What Is Missing Means Everything
For more than two months, virtually every news cycle has contained something about the 2018 edition of the clergy-abuse scandal in the U.S. Catholic Church. Missing from those reports are the things that, I believe, mean everything.
First, we heard reports about then-Cardinal, now-Archbishop Theodore McCarrick. Next came the release of the Pennsylvania grand jury report. It named hundreds of priests across six Keystone State dioceses and documented thousands of sexually abusive incidents, followed by cover-ups by bishops.
I grew up in one of those dioceses. When the grand jury report dropped, I downloaded it; more than 1,500 pages. Of course, I was most interested in the information regarding my home diocese. It made me sad to know that my home parish was the only one of the four Roman Catholic parishes in my home town that did not have a priest named in the report. However, two priests who served my home parish more recently have been removed after allegations surfaced regarding incidents that occurred elsewhere – and before they served my parish. I took no solace in that.
Supplementing these and other news reports have been an incessant barrage of blog posts and columns, many of them emanating from the Catholic landscape. I suspect nobody reading this can check his or her social media accounts without seeing something related to the scandal.
It stretches from Vatican City to countries on multiple continents; make no mistake, it’s not just America.

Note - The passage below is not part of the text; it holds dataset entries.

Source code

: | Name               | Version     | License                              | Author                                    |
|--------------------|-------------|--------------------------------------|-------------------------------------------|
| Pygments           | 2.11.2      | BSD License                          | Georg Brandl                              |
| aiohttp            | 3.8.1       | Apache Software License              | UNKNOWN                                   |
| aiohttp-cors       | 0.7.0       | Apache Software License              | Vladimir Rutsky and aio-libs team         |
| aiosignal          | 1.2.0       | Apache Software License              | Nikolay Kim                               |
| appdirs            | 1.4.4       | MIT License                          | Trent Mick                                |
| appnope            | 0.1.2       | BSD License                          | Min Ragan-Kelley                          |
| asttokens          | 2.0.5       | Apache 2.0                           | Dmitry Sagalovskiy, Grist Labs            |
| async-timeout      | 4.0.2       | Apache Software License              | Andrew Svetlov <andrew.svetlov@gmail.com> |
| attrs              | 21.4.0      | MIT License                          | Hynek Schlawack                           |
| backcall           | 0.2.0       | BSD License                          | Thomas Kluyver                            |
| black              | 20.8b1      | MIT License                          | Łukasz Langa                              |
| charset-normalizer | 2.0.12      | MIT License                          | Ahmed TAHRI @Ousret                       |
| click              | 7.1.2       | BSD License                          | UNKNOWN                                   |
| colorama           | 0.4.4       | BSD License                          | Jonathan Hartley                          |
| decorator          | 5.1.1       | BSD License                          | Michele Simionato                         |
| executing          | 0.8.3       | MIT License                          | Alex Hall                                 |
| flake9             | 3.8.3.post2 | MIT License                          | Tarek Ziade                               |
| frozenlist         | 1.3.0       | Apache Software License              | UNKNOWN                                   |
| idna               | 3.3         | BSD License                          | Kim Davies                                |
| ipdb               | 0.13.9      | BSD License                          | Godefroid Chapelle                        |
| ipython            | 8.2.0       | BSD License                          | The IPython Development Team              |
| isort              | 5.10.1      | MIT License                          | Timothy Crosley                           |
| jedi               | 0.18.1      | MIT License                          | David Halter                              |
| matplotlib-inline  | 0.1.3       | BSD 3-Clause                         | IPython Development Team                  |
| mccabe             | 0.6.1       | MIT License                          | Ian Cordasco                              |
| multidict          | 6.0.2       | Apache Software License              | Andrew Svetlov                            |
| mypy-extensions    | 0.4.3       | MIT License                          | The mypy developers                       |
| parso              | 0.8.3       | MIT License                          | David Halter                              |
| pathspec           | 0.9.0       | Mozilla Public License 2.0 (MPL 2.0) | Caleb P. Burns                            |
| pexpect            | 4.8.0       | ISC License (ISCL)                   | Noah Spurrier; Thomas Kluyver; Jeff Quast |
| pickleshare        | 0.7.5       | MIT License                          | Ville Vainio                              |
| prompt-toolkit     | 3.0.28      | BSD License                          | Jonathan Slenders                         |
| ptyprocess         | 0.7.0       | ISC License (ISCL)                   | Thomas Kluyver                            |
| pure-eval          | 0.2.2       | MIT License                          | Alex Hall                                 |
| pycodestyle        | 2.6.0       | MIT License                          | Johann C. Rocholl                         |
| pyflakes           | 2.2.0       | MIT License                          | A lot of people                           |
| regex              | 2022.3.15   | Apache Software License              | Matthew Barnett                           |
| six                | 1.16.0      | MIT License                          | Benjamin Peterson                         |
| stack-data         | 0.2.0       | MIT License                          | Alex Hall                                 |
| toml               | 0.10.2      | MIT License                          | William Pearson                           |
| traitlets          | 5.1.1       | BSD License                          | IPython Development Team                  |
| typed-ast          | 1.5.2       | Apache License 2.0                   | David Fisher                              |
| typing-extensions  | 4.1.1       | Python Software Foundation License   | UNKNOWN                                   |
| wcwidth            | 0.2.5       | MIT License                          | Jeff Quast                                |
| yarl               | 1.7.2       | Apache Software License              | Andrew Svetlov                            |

What that in mind, I want you to pause for a second to consider and answer this question, which I pose seriously and for an even more serious reason:
What has been missing from all of this?
I answer that question this way; I have not seen:
- Attacks on the Eucharist
- Attacks on any of the Sacraments
- Attacks on the Holy Trinity
- Attacks on the Blessed Virgin or St. Joseph
- Attacks on the Archangels or any of the angels
- Attacks on any of the Saints
- Attacks on the Rosary or the Divine Mercy
Friends, I have not seen or heard anything – anywhere – that attacks the reasons that I'm Catholic and/or the reasons that I go to Mass.
That’s why thoughts of “giving up” or “walking away” from any of those bullet points above have never crossed my mind. And they won’t.
Every time I have contemplated those bullet points recently, I have inevitably recalled a Hopi Indian proverb that I first saw decades ago. I suspect the Native American who first wrote or said it never lived to encounter Jesus. However, I find it impossible to not believe that this person somehow experienced a connection to our Lord and Savior.
“Truth does not happen, it just is.”
I find that truth in those seven bullet points above.
As a result – and as for me – I’m praying; and I’m staying.